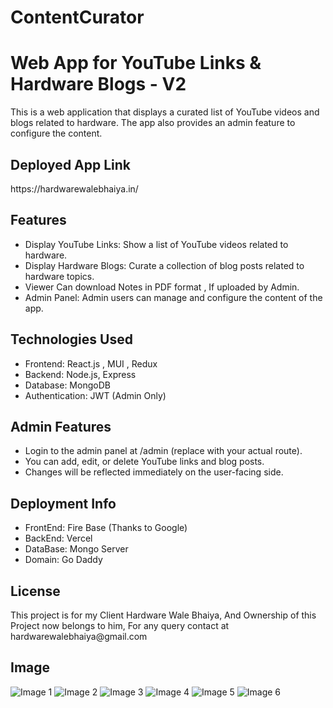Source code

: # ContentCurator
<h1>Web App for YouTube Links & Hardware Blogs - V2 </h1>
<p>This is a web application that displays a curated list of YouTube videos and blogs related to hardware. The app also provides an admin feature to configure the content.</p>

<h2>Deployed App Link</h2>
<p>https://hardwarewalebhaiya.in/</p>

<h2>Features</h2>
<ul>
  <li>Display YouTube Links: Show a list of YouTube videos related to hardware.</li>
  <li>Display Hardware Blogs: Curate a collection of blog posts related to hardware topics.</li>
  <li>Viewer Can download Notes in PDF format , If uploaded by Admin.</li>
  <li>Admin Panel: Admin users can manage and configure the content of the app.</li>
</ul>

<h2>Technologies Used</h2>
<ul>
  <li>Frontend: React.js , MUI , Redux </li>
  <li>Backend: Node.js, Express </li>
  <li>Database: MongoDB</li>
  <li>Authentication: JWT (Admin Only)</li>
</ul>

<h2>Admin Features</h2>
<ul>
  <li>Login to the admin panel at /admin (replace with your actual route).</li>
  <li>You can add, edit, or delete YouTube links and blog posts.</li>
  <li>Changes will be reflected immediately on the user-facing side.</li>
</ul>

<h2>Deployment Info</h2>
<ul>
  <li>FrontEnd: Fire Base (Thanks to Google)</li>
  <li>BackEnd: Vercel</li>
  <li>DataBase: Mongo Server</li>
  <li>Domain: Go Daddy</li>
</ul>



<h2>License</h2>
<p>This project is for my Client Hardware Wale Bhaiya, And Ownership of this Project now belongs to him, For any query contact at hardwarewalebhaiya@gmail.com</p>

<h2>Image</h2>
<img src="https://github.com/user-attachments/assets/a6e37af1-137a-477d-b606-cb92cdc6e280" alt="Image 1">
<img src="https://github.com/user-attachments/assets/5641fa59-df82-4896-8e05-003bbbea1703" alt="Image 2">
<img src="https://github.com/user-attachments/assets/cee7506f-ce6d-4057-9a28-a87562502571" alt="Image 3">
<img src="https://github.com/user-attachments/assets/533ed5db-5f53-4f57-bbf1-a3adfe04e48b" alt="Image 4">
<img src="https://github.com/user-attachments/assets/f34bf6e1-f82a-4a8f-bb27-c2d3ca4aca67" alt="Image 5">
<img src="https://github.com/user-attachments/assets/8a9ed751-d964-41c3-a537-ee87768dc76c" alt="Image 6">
--
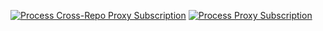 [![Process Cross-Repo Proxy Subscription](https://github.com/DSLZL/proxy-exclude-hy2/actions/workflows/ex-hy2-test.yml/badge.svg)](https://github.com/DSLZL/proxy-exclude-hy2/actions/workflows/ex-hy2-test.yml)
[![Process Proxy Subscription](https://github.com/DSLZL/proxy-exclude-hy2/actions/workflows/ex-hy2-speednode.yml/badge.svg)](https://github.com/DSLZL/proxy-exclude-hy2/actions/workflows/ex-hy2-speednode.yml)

*Task description*
Search each line of the data above for "videos", and copy the lines where it occurs.

*Reply to the task*
<p>This is a web application that displays a curated list of YouTube videos and blogs related to hardware. The app also provides an admin feature to configure the content.</p>
  <li>Display YouTube Links: Show a list of YouTube videos related to hardware.</li>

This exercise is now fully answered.